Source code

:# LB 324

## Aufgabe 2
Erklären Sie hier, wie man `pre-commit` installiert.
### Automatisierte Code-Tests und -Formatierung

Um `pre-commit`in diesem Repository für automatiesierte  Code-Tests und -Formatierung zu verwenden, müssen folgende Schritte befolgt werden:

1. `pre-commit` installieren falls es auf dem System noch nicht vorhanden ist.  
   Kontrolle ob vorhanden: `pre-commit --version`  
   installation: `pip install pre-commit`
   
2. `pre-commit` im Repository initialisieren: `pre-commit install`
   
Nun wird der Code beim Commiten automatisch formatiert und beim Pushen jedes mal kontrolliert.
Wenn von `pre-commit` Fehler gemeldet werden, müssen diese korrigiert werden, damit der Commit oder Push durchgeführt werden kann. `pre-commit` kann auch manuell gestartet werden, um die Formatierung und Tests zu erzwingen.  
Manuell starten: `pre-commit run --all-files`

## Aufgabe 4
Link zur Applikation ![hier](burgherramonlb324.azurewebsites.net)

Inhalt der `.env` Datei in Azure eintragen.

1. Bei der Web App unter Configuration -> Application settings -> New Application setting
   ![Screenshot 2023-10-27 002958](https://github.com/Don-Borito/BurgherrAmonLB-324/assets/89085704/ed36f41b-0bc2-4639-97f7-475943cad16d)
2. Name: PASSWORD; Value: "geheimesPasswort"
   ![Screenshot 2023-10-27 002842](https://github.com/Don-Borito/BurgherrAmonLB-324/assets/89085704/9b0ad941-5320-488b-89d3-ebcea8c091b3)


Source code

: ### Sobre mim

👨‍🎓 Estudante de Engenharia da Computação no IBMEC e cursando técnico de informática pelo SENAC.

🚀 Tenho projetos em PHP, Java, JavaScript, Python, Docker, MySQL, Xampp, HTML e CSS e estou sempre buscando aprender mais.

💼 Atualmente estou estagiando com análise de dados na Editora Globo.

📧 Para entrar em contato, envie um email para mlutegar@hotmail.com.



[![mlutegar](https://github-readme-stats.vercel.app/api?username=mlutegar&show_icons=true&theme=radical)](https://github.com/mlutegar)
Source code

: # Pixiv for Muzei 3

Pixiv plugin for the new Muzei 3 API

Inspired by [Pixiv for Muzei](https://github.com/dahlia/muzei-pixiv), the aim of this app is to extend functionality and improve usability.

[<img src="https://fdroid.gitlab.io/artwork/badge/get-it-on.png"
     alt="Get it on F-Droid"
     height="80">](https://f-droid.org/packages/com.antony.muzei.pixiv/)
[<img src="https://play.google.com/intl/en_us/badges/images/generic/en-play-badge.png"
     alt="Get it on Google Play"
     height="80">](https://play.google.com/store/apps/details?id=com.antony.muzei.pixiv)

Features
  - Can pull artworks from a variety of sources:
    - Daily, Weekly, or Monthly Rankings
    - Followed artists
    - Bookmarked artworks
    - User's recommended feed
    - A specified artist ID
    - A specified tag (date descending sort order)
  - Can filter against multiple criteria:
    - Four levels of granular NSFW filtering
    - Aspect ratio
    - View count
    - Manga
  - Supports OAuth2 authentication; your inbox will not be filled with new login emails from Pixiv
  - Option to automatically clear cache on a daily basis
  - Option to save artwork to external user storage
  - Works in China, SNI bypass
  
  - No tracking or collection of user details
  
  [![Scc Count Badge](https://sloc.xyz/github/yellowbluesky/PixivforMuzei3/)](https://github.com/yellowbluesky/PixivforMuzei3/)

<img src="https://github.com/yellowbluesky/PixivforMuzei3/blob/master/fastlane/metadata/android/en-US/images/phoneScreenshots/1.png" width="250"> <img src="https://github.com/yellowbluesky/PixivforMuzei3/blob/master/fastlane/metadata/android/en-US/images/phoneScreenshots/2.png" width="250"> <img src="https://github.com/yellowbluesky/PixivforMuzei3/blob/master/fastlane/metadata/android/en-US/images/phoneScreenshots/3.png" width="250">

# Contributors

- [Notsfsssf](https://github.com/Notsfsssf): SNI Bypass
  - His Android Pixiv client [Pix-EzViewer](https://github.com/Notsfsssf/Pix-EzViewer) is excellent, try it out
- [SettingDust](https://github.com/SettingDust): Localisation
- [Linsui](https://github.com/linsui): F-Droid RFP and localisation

+ + + + + + +

— Work item —
Copy only this part of the entries above: the line with "- Can pull artworks", the line with "- Aspect ratio", and the lines between, all exactly as written.

— Output —
  - Can pull artworks from a variety of sources:
    - Daily, Weekly, or Monthly Rankings
    - Followed artists
    - Bookmarked artworks
    - User's recommended feed
    - A specified artist ID
    - A specified tag (date descending sort order)
  - Can filter against multiple criteria:
    - Four levels of granular NSFW filtering
    - Aspect ratio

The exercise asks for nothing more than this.